--- Supplied material ---

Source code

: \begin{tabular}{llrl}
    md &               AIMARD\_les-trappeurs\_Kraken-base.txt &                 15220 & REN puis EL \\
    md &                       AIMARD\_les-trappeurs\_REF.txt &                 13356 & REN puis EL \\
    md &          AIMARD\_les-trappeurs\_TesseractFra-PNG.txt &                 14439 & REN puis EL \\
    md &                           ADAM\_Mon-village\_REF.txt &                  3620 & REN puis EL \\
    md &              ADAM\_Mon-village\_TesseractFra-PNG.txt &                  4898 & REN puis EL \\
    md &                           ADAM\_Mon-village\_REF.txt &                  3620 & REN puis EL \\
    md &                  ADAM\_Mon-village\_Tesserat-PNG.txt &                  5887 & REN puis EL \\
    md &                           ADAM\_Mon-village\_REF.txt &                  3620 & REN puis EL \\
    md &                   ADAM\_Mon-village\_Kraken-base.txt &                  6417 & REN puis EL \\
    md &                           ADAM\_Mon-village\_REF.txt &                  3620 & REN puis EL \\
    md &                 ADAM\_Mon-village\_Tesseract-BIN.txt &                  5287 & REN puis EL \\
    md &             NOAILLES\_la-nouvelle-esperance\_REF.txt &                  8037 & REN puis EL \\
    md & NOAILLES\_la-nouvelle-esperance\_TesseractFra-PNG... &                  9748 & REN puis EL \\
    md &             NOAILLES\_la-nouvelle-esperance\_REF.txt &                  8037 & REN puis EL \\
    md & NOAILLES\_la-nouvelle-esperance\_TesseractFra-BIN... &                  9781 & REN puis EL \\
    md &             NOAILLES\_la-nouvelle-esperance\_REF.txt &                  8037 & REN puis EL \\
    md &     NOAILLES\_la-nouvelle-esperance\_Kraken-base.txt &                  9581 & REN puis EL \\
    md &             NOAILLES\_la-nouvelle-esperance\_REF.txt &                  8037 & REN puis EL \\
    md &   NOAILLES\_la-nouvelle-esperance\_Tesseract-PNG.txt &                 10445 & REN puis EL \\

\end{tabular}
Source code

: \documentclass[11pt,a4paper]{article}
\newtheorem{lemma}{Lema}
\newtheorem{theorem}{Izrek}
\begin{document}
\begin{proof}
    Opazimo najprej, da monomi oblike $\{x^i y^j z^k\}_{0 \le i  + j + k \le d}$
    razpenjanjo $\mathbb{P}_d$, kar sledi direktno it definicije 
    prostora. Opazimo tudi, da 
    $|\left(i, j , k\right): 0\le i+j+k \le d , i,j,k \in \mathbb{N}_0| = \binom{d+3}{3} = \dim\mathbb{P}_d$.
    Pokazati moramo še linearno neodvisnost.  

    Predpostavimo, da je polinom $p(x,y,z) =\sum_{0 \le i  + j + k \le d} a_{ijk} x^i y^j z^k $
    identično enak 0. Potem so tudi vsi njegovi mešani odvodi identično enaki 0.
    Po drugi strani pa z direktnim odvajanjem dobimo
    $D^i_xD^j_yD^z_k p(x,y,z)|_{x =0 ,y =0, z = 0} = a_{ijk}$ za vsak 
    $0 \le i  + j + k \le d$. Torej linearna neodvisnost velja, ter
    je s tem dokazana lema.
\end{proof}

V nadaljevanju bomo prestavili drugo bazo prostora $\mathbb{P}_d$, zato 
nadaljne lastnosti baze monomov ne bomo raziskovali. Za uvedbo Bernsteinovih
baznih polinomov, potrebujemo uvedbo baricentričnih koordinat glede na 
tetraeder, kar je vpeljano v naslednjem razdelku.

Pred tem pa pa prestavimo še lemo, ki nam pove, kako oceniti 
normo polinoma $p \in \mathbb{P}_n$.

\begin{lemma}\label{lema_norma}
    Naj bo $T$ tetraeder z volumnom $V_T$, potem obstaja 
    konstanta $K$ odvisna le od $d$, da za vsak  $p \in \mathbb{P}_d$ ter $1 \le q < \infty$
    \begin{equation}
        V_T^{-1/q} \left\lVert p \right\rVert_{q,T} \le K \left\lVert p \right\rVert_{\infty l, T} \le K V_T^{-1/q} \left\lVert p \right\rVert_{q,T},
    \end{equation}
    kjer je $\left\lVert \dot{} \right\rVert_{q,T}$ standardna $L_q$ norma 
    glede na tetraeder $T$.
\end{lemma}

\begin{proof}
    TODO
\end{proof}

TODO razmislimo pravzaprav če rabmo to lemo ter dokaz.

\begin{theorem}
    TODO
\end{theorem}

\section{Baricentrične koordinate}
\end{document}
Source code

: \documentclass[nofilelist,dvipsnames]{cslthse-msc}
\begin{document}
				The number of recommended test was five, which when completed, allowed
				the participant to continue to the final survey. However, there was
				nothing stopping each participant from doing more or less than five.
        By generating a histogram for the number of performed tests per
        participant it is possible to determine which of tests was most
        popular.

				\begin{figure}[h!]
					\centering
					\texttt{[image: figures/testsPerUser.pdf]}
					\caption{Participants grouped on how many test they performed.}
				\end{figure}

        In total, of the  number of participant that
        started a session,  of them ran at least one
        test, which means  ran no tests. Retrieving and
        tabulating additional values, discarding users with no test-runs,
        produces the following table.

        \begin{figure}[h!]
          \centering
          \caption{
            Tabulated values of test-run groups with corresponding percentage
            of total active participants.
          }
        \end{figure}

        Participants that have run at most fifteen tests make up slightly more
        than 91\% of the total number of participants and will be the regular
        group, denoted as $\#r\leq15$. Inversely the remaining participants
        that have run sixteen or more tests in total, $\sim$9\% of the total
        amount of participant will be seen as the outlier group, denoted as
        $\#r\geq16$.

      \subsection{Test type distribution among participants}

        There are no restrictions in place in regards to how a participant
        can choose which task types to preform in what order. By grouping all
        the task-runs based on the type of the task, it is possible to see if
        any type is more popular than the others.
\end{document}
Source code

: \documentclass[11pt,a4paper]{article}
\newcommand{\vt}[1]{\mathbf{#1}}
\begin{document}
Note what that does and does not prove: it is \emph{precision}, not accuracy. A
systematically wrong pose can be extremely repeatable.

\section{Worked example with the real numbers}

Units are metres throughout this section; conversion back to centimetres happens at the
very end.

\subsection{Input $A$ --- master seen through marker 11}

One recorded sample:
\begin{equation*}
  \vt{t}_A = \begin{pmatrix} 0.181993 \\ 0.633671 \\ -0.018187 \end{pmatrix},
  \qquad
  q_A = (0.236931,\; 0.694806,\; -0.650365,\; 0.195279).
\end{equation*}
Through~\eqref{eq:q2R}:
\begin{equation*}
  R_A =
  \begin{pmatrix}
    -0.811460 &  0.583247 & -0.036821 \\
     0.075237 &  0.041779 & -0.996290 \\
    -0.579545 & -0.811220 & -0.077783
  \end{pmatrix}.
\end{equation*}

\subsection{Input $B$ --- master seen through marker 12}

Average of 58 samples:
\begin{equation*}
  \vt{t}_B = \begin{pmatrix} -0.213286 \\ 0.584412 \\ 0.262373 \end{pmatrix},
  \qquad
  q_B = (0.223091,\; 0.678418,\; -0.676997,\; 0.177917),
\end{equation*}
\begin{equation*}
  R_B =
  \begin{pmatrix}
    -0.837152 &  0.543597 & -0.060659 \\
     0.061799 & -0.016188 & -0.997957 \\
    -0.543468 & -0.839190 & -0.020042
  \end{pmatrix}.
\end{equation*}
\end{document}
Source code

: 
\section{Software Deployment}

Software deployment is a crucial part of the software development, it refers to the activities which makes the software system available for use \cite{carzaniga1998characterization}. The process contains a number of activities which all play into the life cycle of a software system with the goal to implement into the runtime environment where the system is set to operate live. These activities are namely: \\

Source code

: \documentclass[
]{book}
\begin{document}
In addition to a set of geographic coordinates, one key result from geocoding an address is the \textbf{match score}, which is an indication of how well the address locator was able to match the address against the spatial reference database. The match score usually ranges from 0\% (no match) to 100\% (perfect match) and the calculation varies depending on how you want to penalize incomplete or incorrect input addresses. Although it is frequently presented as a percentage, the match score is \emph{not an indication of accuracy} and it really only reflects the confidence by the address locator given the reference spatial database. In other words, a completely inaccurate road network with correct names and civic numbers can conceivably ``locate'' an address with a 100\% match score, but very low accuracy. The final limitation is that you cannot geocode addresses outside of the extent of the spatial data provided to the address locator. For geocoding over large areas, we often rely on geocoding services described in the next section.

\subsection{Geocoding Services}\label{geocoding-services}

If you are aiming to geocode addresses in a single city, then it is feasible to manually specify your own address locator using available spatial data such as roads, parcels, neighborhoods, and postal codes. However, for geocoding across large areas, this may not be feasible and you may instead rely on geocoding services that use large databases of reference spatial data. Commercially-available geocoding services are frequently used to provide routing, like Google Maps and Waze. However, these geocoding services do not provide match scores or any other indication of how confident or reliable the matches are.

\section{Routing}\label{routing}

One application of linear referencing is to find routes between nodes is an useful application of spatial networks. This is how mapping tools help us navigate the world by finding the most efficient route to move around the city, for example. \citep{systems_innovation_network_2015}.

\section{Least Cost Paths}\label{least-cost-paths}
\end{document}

--- Activity ---
Across the listing above, report every line where "example" occurs.

--- Answer ---
\section{Worked example with the real numbers}
One application of linear referencing is to find routes between nodes is an useful application of spatial networks. This is how mapping tools help us navigate the world by finding the most efficient route to move around the city, for example. \citep{systems_innovation_network_2015}.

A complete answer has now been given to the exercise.